What you are asked to do: Below are the records; copy each line in which "NCELLS" occurs.
-- Exercise data follows --
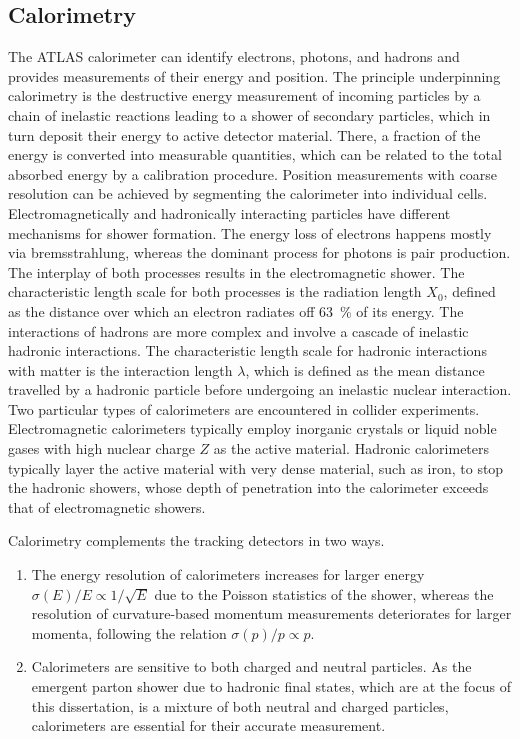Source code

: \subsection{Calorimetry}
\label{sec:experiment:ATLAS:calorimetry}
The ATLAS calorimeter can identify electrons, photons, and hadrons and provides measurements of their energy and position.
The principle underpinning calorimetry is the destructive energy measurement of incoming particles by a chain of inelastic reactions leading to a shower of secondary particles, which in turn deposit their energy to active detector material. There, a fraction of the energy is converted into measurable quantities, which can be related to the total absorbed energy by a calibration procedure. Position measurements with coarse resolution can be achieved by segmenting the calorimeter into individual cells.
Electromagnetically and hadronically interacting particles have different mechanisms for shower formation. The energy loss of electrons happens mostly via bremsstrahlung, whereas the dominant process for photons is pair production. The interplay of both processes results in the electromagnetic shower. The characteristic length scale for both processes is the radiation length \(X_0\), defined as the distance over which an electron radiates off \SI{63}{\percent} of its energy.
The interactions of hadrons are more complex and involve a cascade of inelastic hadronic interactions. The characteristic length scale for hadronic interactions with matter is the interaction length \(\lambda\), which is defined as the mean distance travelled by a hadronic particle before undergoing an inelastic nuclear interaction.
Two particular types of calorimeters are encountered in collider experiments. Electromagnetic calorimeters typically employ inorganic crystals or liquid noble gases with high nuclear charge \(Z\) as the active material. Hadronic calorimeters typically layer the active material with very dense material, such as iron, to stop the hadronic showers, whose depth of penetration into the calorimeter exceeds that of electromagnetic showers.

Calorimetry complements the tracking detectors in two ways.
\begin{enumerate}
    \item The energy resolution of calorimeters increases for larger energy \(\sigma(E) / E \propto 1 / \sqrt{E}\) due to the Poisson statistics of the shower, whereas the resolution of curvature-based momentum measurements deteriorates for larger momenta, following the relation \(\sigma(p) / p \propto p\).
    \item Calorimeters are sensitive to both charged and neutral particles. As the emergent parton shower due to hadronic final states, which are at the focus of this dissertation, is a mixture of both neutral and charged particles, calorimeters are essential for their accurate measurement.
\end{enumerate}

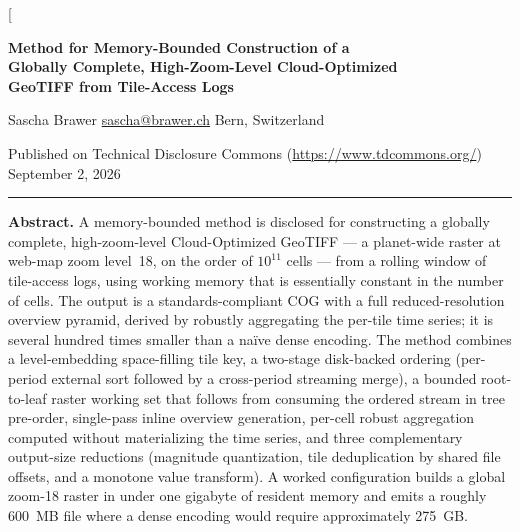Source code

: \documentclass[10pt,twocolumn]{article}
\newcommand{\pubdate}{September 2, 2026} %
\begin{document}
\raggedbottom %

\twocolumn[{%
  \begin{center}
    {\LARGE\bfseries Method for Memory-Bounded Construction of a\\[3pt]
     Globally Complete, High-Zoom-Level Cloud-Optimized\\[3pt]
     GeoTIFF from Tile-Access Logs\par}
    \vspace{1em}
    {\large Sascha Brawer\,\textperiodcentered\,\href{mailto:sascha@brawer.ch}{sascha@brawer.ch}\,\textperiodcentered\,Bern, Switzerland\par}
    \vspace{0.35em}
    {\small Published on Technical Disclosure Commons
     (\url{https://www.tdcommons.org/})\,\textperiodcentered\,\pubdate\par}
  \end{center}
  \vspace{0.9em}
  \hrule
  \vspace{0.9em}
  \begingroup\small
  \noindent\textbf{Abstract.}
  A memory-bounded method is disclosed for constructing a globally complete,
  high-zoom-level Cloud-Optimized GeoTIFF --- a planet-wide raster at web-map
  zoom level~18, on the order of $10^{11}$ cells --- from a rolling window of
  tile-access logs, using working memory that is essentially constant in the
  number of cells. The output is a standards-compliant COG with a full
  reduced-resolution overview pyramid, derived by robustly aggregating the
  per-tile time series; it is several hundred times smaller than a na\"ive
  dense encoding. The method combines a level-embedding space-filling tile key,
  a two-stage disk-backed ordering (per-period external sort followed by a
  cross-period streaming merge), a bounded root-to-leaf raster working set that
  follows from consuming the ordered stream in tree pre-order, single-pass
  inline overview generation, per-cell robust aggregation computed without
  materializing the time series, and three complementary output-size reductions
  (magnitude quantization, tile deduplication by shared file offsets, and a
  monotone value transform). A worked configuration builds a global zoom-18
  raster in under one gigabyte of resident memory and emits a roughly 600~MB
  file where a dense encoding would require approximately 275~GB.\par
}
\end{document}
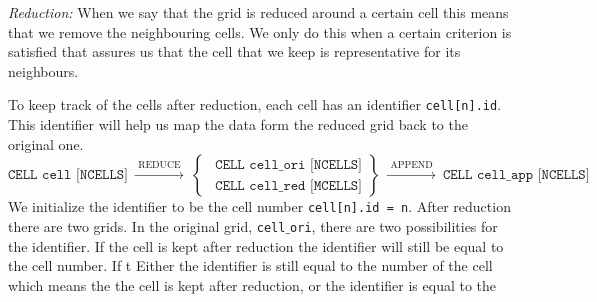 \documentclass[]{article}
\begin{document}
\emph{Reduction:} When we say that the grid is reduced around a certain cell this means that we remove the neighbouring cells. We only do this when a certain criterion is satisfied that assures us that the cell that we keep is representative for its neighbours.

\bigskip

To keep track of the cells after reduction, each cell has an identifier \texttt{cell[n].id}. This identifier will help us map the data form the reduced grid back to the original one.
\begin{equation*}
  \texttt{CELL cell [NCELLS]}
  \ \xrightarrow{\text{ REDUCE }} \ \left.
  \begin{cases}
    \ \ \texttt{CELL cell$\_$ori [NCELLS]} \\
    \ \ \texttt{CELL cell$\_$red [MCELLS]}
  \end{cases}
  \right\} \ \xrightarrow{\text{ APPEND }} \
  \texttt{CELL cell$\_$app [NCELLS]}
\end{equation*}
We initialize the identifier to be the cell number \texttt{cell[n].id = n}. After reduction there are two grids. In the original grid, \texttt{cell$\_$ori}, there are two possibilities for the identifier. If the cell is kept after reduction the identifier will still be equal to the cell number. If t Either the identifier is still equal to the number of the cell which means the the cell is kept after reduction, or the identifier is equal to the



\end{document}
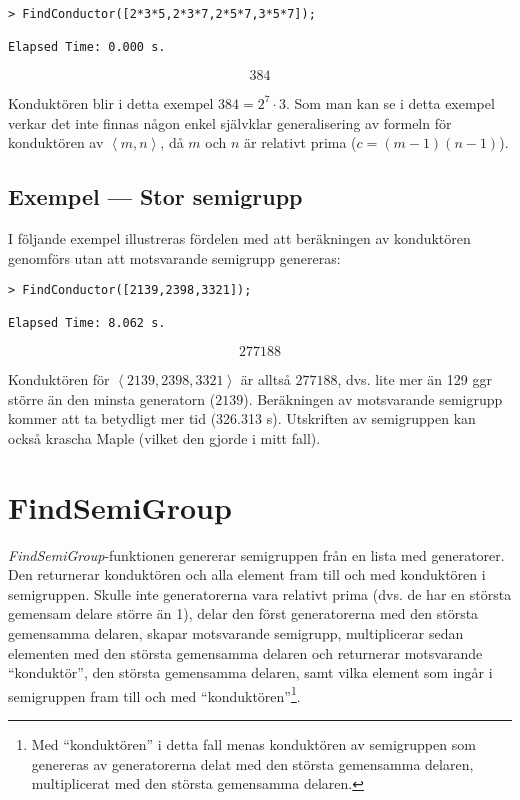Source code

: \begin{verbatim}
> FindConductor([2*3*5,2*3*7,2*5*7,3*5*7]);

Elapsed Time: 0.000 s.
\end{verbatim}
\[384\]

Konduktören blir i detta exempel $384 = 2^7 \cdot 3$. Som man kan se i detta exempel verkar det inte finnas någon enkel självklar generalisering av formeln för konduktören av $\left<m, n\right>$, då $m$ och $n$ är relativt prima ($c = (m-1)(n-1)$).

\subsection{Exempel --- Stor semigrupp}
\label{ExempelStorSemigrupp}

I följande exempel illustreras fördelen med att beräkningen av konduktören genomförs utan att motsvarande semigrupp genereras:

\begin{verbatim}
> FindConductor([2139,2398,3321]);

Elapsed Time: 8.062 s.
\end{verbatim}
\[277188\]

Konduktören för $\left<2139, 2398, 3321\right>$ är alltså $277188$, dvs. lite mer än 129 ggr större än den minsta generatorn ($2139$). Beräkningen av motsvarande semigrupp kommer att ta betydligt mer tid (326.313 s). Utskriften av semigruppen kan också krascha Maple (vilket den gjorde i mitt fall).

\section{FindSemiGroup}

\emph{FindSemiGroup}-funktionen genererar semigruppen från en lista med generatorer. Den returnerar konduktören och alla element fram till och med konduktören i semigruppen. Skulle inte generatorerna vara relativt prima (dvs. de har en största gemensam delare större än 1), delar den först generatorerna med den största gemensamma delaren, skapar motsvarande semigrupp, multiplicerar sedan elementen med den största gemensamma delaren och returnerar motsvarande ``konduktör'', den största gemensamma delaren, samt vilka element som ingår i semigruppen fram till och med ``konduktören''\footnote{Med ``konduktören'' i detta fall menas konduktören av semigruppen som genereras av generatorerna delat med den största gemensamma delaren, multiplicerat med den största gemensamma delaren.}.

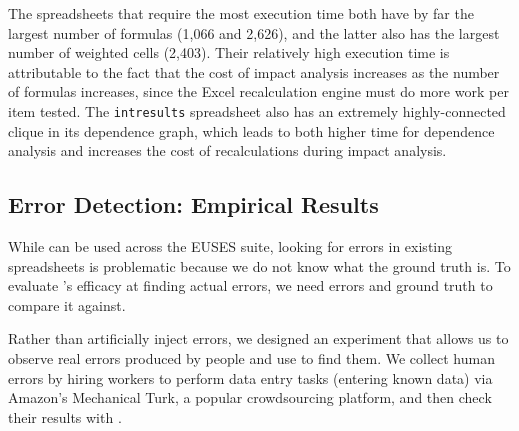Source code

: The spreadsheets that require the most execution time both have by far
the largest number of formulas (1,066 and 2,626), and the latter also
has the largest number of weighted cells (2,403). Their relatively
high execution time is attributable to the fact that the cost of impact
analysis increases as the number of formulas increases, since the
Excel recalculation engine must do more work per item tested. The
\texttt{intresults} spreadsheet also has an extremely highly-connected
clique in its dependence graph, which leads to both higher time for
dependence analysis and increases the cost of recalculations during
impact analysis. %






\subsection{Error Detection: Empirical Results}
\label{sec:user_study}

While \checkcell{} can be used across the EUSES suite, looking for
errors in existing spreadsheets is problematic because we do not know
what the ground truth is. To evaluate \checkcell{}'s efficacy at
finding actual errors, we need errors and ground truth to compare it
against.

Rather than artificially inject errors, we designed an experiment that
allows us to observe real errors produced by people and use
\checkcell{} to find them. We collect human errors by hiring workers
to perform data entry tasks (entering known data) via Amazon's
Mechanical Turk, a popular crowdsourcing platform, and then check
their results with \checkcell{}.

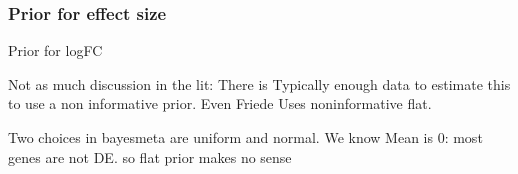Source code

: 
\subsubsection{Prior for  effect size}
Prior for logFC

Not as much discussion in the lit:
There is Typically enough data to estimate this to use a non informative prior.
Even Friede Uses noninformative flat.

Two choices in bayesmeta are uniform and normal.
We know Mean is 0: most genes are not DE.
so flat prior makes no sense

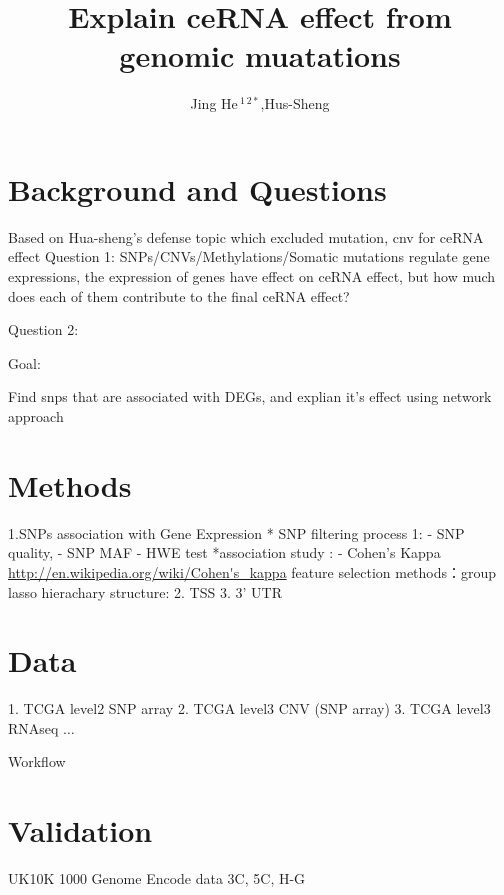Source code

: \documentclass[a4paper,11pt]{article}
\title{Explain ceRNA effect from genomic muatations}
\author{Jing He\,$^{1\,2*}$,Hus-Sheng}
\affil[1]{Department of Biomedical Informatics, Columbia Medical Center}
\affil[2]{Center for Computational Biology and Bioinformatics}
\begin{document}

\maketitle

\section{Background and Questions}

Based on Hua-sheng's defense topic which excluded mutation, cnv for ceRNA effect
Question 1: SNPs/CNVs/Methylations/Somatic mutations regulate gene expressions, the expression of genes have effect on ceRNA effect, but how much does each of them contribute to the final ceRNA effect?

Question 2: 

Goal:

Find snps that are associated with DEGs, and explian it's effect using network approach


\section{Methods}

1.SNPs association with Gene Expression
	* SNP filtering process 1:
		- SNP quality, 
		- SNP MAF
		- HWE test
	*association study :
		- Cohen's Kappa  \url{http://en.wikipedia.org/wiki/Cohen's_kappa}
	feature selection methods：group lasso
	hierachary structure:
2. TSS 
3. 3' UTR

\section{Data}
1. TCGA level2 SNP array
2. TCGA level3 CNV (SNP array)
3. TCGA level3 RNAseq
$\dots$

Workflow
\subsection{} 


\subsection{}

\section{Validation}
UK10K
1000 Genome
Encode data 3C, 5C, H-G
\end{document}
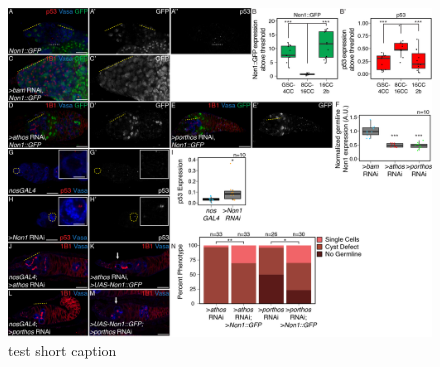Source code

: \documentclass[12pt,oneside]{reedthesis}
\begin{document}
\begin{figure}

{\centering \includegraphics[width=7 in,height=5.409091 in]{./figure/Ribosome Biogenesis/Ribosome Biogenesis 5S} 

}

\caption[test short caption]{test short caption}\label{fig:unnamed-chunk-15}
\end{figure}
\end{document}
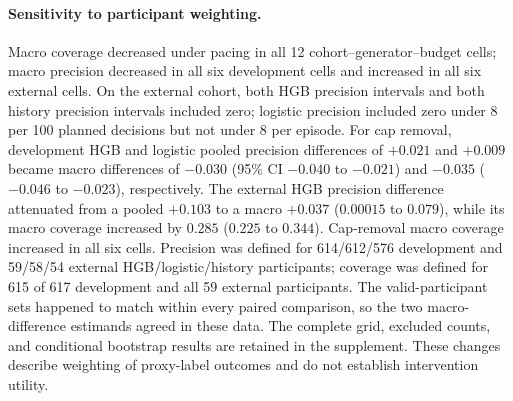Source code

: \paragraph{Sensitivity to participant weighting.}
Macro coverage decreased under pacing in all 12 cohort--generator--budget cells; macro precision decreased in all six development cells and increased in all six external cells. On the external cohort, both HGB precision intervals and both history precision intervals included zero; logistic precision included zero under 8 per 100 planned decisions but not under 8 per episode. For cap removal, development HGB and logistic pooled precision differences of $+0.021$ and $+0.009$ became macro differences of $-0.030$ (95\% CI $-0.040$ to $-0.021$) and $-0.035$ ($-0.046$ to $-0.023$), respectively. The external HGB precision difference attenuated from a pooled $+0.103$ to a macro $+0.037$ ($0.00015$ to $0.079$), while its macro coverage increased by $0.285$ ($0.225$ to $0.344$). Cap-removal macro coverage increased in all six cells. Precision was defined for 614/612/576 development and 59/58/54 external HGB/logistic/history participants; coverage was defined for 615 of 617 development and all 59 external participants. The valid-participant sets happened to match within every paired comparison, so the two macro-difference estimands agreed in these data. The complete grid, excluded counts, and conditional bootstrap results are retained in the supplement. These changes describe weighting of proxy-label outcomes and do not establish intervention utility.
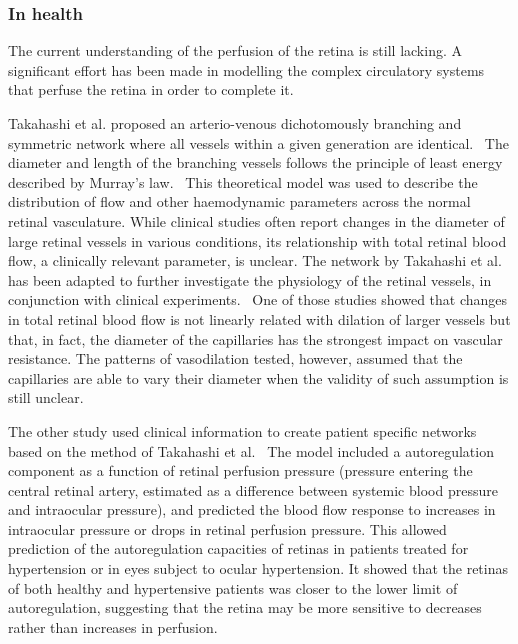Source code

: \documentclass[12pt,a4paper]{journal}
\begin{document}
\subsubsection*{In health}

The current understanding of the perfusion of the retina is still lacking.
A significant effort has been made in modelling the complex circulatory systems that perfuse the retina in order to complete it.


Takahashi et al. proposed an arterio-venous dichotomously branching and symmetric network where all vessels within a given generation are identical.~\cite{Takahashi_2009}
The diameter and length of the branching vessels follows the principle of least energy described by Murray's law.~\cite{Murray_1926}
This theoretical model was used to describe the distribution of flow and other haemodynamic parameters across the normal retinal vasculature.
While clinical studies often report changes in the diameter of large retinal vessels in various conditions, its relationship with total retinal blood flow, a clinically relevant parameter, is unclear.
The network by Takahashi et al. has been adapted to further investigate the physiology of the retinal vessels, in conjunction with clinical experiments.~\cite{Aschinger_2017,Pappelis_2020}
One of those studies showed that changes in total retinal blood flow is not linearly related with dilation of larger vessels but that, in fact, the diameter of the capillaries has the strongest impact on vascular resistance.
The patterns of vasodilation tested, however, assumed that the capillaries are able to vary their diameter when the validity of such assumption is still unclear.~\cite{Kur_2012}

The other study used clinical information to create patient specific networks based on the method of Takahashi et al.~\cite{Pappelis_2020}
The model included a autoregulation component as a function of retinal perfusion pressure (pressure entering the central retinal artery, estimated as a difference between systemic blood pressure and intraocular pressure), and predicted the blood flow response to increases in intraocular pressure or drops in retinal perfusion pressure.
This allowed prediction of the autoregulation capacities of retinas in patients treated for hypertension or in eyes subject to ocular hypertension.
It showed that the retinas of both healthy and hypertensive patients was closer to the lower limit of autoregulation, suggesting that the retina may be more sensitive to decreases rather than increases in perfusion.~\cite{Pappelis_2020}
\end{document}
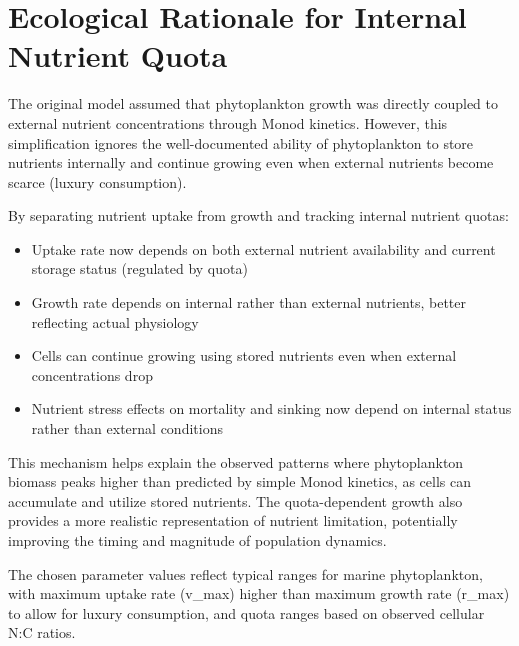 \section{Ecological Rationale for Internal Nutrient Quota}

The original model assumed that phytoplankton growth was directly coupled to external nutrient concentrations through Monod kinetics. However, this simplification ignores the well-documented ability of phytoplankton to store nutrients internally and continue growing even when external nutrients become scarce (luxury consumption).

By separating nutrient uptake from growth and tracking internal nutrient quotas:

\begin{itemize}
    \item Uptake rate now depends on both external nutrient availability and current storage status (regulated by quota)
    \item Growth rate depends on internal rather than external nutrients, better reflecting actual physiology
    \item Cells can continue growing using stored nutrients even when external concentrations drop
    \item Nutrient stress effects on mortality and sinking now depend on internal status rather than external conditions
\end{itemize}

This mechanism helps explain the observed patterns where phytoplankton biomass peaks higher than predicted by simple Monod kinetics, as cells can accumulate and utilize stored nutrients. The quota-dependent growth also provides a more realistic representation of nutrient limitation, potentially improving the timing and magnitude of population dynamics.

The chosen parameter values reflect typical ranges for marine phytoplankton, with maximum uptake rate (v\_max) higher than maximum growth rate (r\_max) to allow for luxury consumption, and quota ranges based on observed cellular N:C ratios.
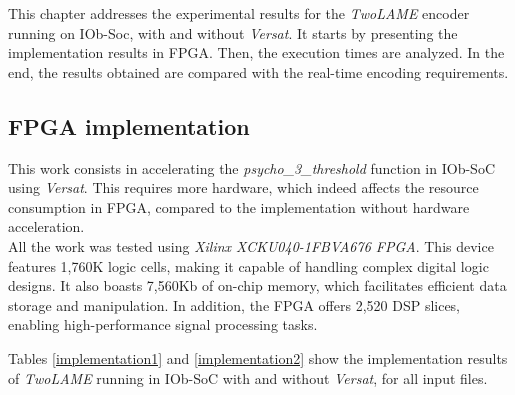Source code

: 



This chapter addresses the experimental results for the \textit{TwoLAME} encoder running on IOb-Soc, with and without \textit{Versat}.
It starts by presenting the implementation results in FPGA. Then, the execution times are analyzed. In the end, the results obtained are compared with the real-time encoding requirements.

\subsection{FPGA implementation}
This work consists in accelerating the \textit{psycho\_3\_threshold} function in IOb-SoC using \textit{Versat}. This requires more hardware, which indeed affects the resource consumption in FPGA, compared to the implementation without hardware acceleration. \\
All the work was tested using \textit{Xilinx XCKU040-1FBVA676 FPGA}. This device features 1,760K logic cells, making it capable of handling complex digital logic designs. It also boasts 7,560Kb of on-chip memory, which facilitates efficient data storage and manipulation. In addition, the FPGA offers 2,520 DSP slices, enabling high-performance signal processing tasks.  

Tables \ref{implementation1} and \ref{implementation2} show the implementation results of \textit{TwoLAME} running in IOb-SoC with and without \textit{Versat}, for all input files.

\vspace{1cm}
-- Exercise data concluded --
Exercise output:
  \texttt{CELL cell [NCELLS]}
    \ \ \texttt{CELL cell$\_$ori [NCELLS]} \\
  \texttt{CELL cell$\_$app [NCELLS]}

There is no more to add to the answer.